_WHAT THE TASK REQUIRES_. Go through the entries below and copy each line containing the word "converts".

-------------------------

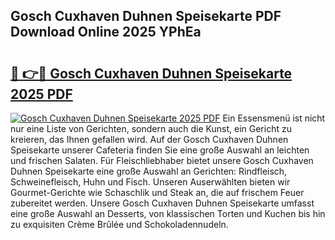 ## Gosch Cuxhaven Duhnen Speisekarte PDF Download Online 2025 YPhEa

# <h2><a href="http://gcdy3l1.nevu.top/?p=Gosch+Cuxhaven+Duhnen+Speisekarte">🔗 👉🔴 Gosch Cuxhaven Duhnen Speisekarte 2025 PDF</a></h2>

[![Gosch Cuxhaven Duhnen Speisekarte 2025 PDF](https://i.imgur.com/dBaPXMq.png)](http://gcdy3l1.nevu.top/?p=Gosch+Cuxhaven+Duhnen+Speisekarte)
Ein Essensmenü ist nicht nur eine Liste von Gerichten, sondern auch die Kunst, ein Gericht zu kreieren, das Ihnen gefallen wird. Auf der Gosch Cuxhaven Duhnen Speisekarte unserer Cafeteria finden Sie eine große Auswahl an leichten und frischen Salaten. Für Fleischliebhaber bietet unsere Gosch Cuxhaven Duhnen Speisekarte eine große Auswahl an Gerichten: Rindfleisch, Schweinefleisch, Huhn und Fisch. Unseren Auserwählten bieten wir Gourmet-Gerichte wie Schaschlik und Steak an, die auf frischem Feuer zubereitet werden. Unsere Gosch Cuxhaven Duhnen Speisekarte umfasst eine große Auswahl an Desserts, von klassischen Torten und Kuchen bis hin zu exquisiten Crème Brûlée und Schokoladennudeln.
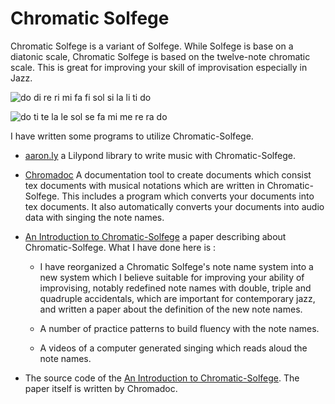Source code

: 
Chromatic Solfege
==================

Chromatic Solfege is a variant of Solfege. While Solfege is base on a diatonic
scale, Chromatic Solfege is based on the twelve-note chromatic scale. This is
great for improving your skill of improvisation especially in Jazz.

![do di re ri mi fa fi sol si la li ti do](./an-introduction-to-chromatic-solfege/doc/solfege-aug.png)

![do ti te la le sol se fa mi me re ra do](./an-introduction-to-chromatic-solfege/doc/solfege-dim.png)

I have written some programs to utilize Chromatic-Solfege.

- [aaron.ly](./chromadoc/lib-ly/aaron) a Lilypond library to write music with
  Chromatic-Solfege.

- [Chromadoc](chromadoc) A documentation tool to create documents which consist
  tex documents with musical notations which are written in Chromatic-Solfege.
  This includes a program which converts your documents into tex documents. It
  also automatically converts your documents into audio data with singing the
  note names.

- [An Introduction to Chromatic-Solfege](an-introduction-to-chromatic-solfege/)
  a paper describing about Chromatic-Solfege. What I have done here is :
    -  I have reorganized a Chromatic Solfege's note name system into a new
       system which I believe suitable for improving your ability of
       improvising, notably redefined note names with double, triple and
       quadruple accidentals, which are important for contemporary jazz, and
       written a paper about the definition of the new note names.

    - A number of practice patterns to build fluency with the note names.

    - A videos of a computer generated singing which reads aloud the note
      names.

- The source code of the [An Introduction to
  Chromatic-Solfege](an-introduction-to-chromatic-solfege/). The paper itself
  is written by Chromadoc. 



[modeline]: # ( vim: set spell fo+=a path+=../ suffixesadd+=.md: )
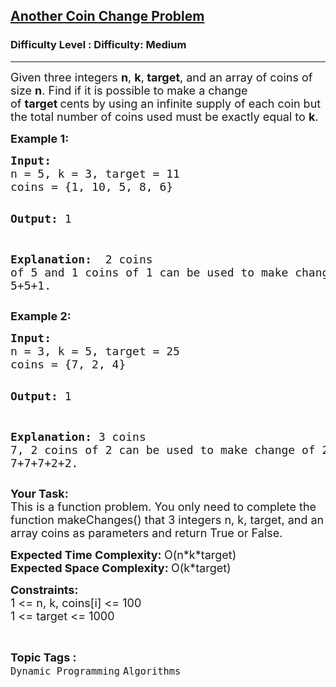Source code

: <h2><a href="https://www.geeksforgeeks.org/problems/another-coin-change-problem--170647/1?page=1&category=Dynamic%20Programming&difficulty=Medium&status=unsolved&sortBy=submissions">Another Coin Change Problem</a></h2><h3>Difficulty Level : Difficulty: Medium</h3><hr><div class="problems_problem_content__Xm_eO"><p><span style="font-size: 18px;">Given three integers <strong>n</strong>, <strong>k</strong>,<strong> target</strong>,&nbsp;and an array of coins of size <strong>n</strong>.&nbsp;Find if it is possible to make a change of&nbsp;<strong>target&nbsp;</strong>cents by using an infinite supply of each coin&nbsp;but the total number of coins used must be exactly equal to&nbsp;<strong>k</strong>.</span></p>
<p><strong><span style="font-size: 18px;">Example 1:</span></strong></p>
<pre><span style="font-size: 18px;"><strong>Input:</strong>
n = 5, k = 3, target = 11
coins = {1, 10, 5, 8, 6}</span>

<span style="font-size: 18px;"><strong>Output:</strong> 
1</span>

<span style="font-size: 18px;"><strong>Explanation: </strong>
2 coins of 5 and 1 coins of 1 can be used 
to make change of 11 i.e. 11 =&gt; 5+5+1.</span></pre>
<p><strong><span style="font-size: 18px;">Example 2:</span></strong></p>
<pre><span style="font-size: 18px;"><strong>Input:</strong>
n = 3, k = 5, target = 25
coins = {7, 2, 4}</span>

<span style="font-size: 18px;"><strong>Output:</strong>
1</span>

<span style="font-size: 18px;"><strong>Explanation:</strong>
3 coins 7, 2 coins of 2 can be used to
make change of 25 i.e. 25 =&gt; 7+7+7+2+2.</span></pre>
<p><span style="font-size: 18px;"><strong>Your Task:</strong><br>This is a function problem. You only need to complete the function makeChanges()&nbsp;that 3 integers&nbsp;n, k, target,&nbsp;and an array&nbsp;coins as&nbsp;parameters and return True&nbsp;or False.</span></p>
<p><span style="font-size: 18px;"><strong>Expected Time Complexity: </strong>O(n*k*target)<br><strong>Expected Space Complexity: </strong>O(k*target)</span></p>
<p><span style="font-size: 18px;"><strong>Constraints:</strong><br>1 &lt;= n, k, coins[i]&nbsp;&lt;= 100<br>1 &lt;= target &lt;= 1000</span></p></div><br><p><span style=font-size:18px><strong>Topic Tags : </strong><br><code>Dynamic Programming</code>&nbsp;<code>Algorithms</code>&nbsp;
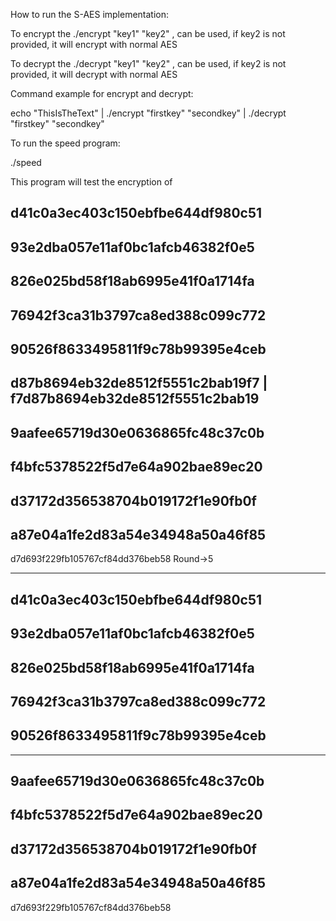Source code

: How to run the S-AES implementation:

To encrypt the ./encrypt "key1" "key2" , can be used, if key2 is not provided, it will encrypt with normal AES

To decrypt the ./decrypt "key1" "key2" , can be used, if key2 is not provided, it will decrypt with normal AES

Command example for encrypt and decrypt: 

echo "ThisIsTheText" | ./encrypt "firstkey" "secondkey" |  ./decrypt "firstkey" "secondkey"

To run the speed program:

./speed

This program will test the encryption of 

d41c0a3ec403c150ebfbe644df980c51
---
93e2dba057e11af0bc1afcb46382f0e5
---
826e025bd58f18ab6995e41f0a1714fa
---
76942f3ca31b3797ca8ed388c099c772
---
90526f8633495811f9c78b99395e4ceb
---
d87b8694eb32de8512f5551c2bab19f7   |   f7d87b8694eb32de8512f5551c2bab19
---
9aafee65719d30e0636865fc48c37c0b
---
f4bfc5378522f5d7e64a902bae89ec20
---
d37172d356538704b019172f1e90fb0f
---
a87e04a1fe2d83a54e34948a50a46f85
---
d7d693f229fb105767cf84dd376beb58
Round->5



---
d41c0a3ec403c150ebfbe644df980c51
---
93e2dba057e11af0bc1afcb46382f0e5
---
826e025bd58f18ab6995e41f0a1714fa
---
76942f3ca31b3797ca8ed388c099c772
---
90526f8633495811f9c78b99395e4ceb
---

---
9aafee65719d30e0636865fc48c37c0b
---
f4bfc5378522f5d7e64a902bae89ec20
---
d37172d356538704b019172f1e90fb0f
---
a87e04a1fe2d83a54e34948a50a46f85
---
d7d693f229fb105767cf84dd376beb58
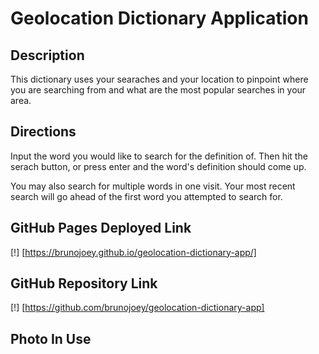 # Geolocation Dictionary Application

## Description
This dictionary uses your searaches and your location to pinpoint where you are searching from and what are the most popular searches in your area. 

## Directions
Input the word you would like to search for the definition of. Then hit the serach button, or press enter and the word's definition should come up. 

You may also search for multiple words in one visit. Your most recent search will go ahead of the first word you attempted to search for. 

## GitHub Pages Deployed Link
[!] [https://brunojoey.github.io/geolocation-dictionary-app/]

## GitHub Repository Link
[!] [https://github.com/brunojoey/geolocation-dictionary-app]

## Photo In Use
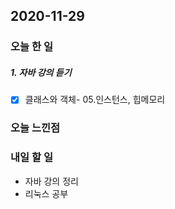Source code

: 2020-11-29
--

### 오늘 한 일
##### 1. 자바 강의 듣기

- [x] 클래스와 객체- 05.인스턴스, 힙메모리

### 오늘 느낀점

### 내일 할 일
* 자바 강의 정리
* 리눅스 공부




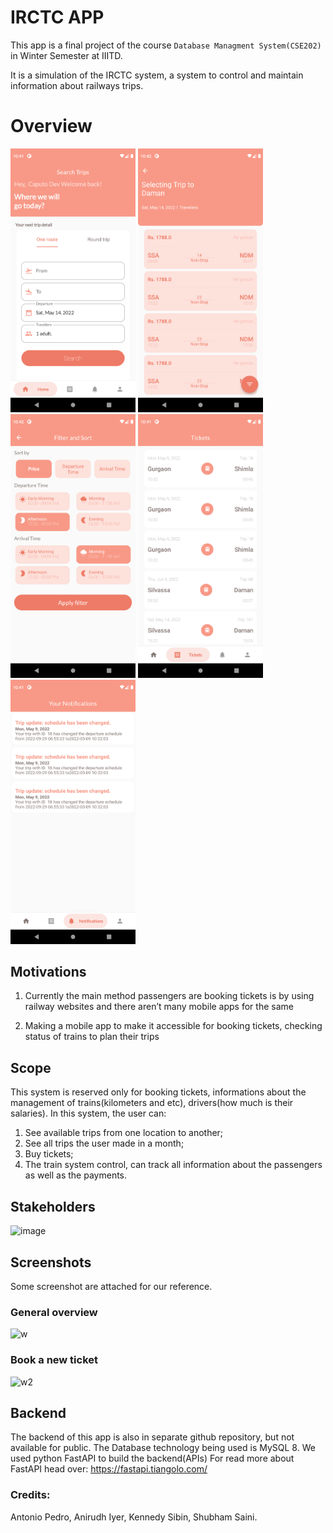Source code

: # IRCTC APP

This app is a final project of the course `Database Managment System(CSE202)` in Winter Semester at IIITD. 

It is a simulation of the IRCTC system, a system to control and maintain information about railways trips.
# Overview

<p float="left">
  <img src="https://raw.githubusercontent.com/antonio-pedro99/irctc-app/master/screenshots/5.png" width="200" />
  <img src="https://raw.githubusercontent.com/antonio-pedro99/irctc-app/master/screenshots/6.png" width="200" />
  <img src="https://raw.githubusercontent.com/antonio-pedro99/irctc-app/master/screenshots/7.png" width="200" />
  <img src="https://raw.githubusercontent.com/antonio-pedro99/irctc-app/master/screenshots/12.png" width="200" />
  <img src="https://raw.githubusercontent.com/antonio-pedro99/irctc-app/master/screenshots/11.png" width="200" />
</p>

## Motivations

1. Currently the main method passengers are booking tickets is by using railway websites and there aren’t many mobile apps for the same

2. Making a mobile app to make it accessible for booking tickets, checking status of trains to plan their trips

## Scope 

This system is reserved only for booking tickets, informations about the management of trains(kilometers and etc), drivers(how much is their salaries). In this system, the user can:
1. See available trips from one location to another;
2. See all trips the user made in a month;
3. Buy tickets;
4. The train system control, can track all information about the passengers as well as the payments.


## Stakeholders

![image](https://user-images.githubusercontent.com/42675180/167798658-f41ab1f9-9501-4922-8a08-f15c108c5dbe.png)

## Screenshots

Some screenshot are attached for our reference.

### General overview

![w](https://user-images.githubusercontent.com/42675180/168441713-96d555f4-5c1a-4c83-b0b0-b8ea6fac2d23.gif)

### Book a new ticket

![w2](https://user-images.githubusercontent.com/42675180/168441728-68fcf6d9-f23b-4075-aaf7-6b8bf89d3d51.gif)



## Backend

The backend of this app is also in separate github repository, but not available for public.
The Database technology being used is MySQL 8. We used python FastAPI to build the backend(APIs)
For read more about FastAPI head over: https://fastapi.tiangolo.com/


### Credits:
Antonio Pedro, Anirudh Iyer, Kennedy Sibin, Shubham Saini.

-------------------------

_RESULT OF THIS EXERCISE_.
  This includes a program which converts your documents into tex documents. It
  also automatically converts your documents into audio data with singing the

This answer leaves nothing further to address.